Ao longo do anime existem três momentos onde Rei desejou causar sofrimento em alguém. Quando ele tentou bater no Gouda pra defender a Kyouko, quando ele enfrentou o Yamazaki após perceber que este prolongou à partida contra o Nikaidou até ele desmaiar devido à sua doença, e também, ver Hina chorar fez Rei querer fazer com que as agressoras pagassem por isso em suas próprias peles. Em todas essas ocasiões ele quis algo vil assim após sentir dor por outro alguém. Mesmo que nesse conto não faltem momentos em que Rei foi machucado, excluído e sofrido violência psicológica e até física, ele só sentiu ódio verdadeiro quando viu alguém importante em sua vida sofrer. Essa é a maneira confusa em que a personalidade altruísta dele aparece. Embora a personalidade de Rei seja bastante complexa, ele é genuinamente um bom garoto.

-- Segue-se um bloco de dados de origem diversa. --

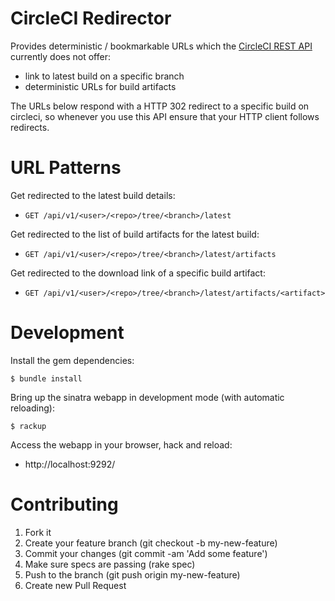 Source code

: 
# CircleCI Redirector

Provides deterministic / bookmarkable URLs which the [CircleCI REST API](https://circleci.com/docs/api) currently does not offer:

 * link to latest build on a specific branch
 * deterministic URLs for build artifacts

The URLs below respond with a HTTP 302 redirect to a specific build on circleci, so whenever you use this API ensure that your HTTP client follows redirects.

# URL Patterns

Get redirected to the latest build details:

 * `GET /api/v1/<user>/<repo>/tree/<branch>/latest`

Get redirected to the list of build artifacts for the latest build:

 * `GET /api/v1/<user>/<repo>/tree/<branch>/latest/artifacts`

Get redirected to the download link of a specific build artifact:

 * `GET /api/v1/<user>/<repo>/tree/<branch>/latest/artifacts/<artifact>`

# Development

Install the gem dependencies:

    $ bundle install

Bring up the sinatra webapp in development mode (with automatic reloading):

    $ rackup

Access the webapp in your browser, hack and reload:

 * http://localhost:9292/


# Contributing

 1. Fork it
 1. Create your feature branch (git checkout -b my-new-feature)
 1. Commit your changes (git commit -am 'Add some feature')
 1. Make sure specs are passing (rake spec)
 1. Push to the branch (git push origin my-new-feature)
 1. Create new Pull Request
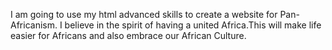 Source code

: I am going to use my html advanced skills to create a website for Pan-Africanism. I believe in the spirit of having a united Africa.This will make life easier for Africans and also embrace our African Culture.

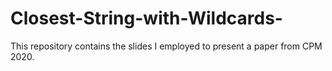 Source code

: # Closest-String-with-Wildcards-
This repository contains the slides I employed to present a paper from CPM 2020.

 Assim como as duas garotas, Rei também sofreu bullying em sua infância. Por isso, Hina, Chiho e também Rei, carregam, cada um, uma visão subjetiva de formas de lidar com essa prática de abuso. A Chiho, por algum tempo, tentou acatar o que suas agressoras diziam na vã esperança de que isso amenizasse a situação. Quando tudo se agravou ao ponto em que ela estava sendo açoitada e com suas segurança física comprometida, Chiho mudou de escola.

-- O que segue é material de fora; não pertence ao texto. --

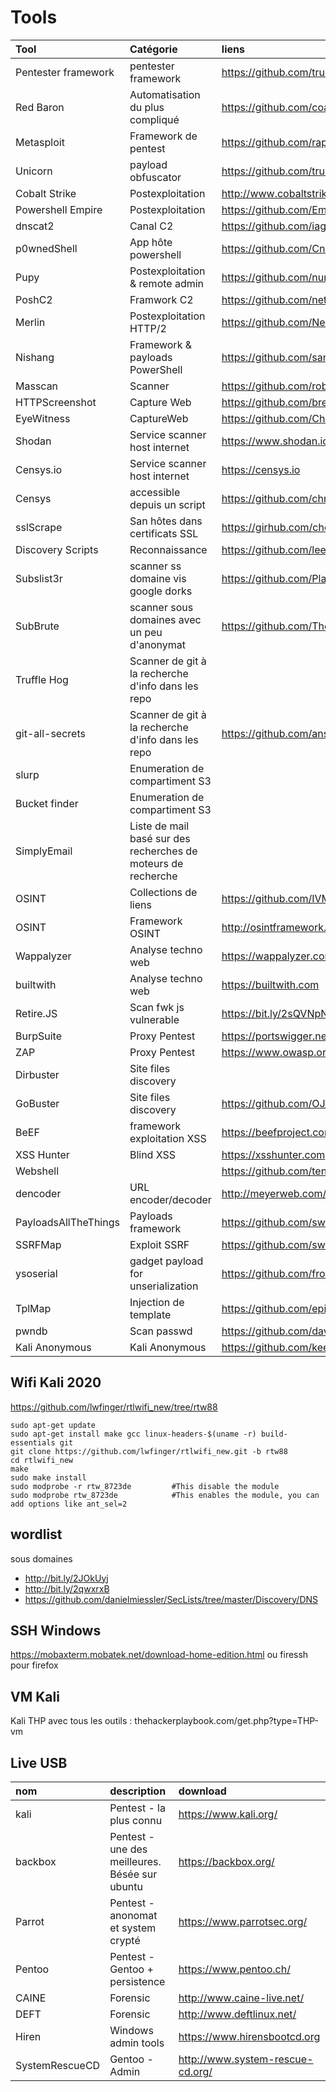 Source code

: # Tools

Tool|Catégorie|liens
:-|:-|:-
Pentester framework|pentester framework |https://github.com/trustedsec/ptf
Red Baron|Automatisation du plus compliqué| https://github.com/coalfire-Research/Red-Baron
Metasploit|Framework de pentest| https://github.com/rapid7/metasploit-framework/commits/master
Unicorn|payload obfuscator|https://github.com/trustedsec/unicorn
Cobalt Strike|Postexploitation|http://www.cobaltstrike.com
Powershell Empire|Postexploitation|https://github.com/EmpireProject/Empire
dnscat2|Canal C2|https://github.com/iagox86/dnscat2
p0wnedShell|App hôte powershell|https://github.com/Cn33liz/p0wnedShell
Pupy|Postexploitation & remote admin|https://github.com/nunj4sec/pupy
PoshC2|Framwork C2|https://github.com/nettitude/PoshC2
Merlin|Postexploitation HTTP/2|https://github.com/Ne0nd0g/merlin
Nishang|Framework & payloads PowerShell|https://github.com/samratashok/nishang
Masscan|Scanner|https://github.com/robertdavidgraham/masscan
HTTPScreenshot|Capture Web|https://github.com/breenmachine/httpscreenshot
EyeWitness|CaptureWeb|https://github.com/ChrisTruncer/EyeWitness
Shodan|Service scanner host internet|https://www.shodan.io
Censys.io|Service scanner host internet|https://censys.io
Censys| accessible depuis un script|https://github.com/christophetd/censys-subdomain-finder
sslScrape|San hôtes dans certificats SSL|https://girhub.com/cheetz/sslScrape
Discovery Scripts|Reconnaissance|https://github.com/leebaird/discover
Subslist3r|scanner ss domaine vis google dorks|https://github.com/Plazmaz/Sublist3r
SubBrute|scanner sous domaines avec un peu d'anonymat|https://github.com/TheRook/subbrute
Truffle Hog|Scanner de git à la recherche d'info dans les repo
git-all-secrets|Scanner de git à la recherche d'info dans les repo|https://github.com/anshumanbh/git-all-secrets
slurp|Enumeration de compartiment S3
Bucket finder|Enumeration de compartiment S3
SimplyEmail|Liste de mail basé sur des recherches de moteurs de recherche
OSINT|Collections de liens|https://github.com/IVMachiavelli/OSINT_Team_Links
OSINT|Framework OSINT|http://osintframework.com
Wappalyzer|Analyse techno web|https://wappalyzer.com
builtwith|Analyse techno web|https://builtwith.com
Retire.JS|Scan fwk js vulnerable|https://bit.ly/2sQVNpN
BurpSuite|Proxy Pentest|https://portswigger.net/burp
ZAP|Proxy Pentest|https://www.owasp.org/index.php/OWASP_Zed_Attack_Proxy_Project
Dirbuster|Site files discovery|
GoBuster|Site files discovery|https://github.com/OJ/gobuster
BeEF|framework exploitation XSS|https://beefproject.com
XSS Hunter|Blind XSS|https://xsshunter.com
Webshell||https://github.com/tennc/webshell /!\ non testé
dencoder|URL encoder/decoder|http://meyerweb.com/eric/tools/dencoder/
PayloadsAllTheThings|Payloads framework|https://github.com/swisskyrepo/PayloadsAllTheThings
SSRFMap|Exploit SSRF|https://github.com/swisskyrepo/SSRFmap
ysoserial|gadget payload for unserialization|https://github.com/frohoff/ysoserial.
TplMap|Injection de template|https://github.com/epinna/tplmap
pwndb|Scan passwd|https://github.com/davidtavarez/pwndb
Kali Anonymous|Kali Anonymous|https://github.com/keeganjk/kali-anonymous

## Wifi Kali 2020
https://github.com/lwfinger/rtlwifi_new/tree/rtw88

    sudo apt-get update
    sudo apt-get install make gcc linux-headers-$(uname -r) build-essentials git
    git clone https://github.com/lwfinger/rtlwifi_new.git -b rtw88
    cd rtlwifi_new
    make
    sudo make install
    sudo modprobe -r rtw_8723de         #This disable the module
    sudo modprobe rtw_8723de            #This enables the module, you can add options like ant_sel=2

## wordlist
sous domaines
* http://bit.ly/2JOkUyj
* http://bit.ly/2qwxrxB
* https://github.com/danielmiessler/SecLists/tree/master/Discovery/DNS

## SSH Windows
https://mobaxterm.mobatek.net/download-home-edition.html ou firessh pour firefox

## VM Kali
Kali THP avec tous les outils : thehackerplaybook.com/get.php?type=THP-vm

## Live USB
nom|description|download
:-|:-|:-
kali|Pentest - la plus connu|https://www.kali.org/
backbox|Pentest - une des meilleures. Bésée sur ubuntu|https://backbox.org/
Parrot|Pentest - anonomat et system crypté|https://www.parrotsec.org/
Pentoo|Pentest - Gentoo + persistence|https://www.pentoo.ch/
CAINE|Forensic|http://www.caine-live.net/
DEFT|Forensic|http://www.deftlinux.net/
Hiren|Windows admin tools|https://www.hirensbootcd.org
SystemRescueCD|Gentoo - Admin|http://www.system-rescue-cd.org/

 A situação de Rei foi algo semelhante. Ao invés de procurar ajuda de um adulto, o que, na imaginação dele, o faria se destacar de uma maneira que ele odiaria, Rei optou apenas por se esconder e apagar tanto sua própria presença que ele já quase não era mais notado. De certa forma, isso o fez parar de sofrer escárnio, o que, em teoria, amenizou seu sofrimento com o bullying. No entanto, fica claro que essa não foi uma boa opção para ele. Mesmo que ele tenha parado de ser ofendido, o preço que ele pagou foi ser ignorado, vivenciar solidão e passar toda sua vida escolar completamente sozinho, algo que claramente ressoou na vida e moldou a personalidade dele como um todo.

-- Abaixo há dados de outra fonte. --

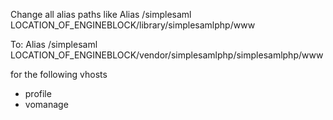 Change all alias paths like
Alias /simplesaml LOCATION_OF_ENGINEBLOCK/library/simplesamlphp/www

To:
Alias /simplesaml LOCATION_OF_ENGINEBLOCK/vendor/simplesamlphp/simplesamlphp/www

for the following vhosts
- profile
- vomanage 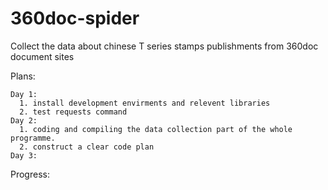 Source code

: # 360doc-spider
Collect the data about chinese T series stamps publishments  from 360doc document sites

Plans:

	Day 1:
	  1. install development envirments and relevent libraries
	  2. test requests command
	Day 2:
	  1. coding and compiling the data collection part of the whole programme.
	  2. construct a clear code plan
	Day 3:
	
Progress:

 Já Hina foi alguém que conseguiu lidar com essa situação até que fosse inteiramente resolvida. Ela não apenas não desistiu de frequentar a escola, como ela também não quis ser deixada sozinha, e também nunca se rebaixou à ameaça silenciosa e obscura da Megumi e suas amigas.

 Isso não significa que Hina tenha uma coragem inabalável. Durante esse tempo em que tudo se voltou contra ela, a pequena garota sofreu tanto que fez até com que seu corpo reagisse, causando sangramento nasal e dores na barriga. Depois que sua preciosa amiga foi embora, de ser afastada dos colegas que tinham medo da situação e de não conseguir contar com a ajuda dos professores, Hina ficou com pavor por ficar sozinha, e isso a fez chorar muitas e muitas vezes. Se ela não tivesse recebido tanto apoio e amor de seus familiares, não é possível ter certeza se ela teria conseguido seguir em frente, já que, mesmo com esse apoio, ainda é uma situação assustadora. E uma dessas pessoas que lhe deu total apoio, foi o Rei. Ele a escutou, dedicou tempo pra ela, a consolou quando ela precisava chorar, ele até mesmo foi procurar pela Hina em outra cidade quando sabia o quão solitária ela deveria estar. Sem isso ela talvez não tivesse suportado, pois Hina não é uma super-humana, ela é apenas uma humana.

 Essa é uma perspectiva subjetiva e não representa a interpretação definitiva de 3-gatsu no Lion, no entanto, o meu entendimento sobre o que o Rei quis dizer com a frase que iniciou esse texto, é algo que parte por essa linha de pensamento, relacionado à atuação da Hina no caso de bullying da Chiho, que fez com que ele entendesse algo importante sobre o bullying que ele mesmo sofreu.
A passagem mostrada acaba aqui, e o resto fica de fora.